Task description —
Search the records for the string "zugeordnet", then copy each line that has it.

Given records —
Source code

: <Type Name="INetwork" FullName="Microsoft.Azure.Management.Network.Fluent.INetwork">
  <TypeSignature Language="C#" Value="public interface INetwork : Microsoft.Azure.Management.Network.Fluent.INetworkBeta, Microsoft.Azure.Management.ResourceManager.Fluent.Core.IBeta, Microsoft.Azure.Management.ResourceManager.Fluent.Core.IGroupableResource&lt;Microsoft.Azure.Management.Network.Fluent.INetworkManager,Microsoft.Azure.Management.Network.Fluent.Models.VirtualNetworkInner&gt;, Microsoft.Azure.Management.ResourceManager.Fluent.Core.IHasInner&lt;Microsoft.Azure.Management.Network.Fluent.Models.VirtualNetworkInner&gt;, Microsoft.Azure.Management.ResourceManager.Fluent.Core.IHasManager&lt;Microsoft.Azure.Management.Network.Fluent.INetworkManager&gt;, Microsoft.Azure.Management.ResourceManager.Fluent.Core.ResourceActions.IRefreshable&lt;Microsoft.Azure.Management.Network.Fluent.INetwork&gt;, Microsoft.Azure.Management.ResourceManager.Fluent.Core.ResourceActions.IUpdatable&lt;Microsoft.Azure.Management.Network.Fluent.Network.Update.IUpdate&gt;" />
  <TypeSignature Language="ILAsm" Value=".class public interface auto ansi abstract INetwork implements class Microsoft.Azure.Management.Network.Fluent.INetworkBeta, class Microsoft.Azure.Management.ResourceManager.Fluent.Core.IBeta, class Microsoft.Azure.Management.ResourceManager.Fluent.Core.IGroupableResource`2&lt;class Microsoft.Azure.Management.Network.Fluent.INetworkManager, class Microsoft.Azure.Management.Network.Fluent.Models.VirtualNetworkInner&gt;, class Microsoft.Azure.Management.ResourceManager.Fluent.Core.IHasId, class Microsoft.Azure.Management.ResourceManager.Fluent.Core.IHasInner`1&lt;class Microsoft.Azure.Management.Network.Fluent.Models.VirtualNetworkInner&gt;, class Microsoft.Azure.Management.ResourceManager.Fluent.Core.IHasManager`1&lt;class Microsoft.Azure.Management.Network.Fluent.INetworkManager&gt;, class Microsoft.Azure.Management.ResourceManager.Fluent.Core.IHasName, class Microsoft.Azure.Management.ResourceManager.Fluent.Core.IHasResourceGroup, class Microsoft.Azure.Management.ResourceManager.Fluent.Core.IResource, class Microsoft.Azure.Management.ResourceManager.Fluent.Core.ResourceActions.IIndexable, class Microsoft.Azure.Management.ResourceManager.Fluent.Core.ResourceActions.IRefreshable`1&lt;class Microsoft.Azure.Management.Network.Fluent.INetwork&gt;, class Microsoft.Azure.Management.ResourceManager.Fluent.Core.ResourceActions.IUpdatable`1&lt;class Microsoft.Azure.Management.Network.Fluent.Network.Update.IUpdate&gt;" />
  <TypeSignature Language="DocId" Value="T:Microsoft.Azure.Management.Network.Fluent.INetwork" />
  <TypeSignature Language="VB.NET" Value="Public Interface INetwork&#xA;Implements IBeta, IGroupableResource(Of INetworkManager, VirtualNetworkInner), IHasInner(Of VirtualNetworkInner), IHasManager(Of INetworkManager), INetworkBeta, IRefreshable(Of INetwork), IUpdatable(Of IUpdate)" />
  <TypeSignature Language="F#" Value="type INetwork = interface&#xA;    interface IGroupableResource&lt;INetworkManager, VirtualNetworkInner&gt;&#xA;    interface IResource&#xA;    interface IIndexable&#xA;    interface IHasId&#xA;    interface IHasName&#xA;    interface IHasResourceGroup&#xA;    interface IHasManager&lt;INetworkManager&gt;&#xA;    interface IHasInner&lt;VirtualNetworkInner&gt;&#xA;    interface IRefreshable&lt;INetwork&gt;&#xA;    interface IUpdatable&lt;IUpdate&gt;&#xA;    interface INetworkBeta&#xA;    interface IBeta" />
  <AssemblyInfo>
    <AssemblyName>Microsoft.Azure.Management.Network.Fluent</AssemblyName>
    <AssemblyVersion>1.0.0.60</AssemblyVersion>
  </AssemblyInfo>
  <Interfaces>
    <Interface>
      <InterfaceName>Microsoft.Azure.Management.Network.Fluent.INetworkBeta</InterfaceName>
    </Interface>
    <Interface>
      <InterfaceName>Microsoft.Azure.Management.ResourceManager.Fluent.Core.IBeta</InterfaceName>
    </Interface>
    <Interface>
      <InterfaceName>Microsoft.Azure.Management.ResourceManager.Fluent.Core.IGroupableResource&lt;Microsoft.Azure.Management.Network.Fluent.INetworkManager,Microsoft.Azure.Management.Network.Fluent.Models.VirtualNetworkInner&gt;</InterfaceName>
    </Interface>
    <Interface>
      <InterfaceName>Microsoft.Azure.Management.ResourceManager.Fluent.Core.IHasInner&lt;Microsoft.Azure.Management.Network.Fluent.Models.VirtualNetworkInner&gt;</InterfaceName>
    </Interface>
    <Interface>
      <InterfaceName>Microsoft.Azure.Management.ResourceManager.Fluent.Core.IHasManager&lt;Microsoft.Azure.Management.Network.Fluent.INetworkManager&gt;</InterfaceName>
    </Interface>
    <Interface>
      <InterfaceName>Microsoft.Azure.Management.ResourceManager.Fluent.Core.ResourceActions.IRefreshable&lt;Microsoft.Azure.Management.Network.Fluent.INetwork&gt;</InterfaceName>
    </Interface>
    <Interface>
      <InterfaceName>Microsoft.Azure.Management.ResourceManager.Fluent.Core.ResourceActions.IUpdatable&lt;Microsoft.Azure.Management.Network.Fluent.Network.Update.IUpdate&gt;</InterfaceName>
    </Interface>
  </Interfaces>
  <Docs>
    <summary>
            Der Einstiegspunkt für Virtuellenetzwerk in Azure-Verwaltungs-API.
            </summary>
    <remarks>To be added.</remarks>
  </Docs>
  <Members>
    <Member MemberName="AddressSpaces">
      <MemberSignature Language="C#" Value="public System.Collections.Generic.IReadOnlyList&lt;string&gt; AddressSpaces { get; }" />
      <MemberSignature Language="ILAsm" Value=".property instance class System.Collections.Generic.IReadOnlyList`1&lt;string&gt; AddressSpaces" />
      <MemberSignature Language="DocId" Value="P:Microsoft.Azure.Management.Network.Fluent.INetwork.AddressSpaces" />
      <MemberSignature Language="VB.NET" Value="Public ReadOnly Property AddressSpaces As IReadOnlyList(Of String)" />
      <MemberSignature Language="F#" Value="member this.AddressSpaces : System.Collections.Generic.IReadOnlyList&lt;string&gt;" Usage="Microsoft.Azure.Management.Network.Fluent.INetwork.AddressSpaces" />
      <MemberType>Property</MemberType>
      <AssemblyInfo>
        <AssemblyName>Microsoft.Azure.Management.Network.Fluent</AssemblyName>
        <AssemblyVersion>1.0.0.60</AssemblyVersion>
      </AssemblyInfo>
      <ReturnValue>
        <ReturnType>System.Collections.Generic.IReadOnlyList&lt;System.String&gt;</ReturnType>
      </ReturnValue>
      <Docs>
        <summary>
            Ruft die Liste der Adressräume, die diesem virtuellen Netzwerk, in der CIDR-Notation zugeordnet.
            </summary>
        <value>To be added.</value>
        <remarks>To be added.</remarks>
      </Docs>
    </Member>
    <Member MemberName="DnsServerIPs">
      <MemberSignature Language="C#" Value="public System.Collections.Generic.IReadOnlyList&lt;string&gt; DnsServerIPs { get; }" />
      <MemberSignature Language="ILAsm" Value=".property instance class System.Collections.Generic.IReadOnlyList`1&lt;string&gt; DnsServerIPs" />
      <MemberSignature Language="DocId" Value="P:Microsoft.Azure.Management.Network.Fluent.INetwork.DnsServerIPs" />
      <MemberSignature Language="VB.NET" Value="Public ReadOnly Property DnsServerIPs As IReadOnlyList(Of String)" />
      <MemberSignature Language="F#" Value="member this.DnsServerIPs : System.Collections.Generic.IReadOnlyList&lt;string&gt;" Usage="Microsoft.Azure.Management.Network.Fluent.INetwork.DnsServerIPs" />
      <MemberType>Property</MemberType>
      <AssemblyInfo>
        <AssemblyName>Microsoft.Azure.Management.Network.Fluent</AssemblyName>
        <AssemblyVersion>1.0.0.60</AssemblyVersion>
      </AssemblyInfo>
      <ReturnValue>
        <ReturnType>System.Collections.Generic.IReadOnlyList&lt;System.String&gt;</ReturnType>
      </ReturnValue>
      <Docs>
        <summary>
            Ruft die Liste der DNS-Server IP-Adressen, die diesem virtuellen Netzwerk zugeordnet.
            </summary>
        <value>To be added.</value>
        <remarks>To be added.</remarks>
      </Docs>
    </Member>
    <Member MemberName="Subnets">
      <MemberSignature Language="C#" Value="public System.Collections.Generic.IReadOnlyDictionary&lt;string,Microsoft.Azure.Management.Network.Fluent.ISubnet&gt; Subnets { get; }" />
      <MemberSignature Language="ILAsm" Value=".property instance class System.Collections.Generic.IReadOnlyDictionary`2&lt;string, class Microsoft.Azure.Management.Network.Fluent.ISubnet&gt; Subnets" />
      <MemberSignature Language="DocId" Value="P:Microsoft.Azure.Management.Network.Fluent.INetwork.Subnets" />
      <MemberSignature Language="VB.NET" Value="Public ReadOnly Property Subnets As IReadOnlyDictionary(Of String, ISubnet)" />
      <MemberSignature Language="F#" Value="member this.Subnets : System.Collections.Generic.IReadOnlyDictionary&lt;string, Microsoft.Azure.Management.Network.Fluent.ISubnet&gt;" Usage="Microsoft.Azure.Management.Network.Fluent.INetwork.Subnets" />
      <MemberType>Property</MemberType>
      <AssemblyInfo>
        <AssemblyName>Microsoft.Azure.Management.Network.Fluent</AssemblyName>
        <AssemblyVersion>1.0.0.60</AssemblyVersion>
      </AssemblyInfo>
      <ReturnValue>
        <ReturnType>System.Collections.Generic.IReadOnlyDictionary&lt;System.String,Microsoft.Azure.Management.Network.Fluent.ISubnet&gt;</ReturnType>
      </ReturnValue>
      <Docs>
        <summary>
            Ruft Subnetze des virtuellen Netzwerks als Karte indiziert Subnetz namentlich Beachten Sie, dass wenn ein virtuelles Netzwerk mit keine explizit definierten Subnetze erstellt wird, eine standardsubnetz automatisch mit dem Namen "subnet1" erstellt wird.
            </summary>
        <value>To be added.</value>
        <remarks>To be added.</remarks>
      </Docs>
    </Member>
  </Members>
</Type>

Answer section —
            Ruft die Liste der Adressräume, die diesem virtuellen Netzwerk, in der CIDR-Notation zugeordnet.
            Ruft die Liste der DNS-Server IP-Adressen, die diesem virtuellen Netzwerk zugeordnet.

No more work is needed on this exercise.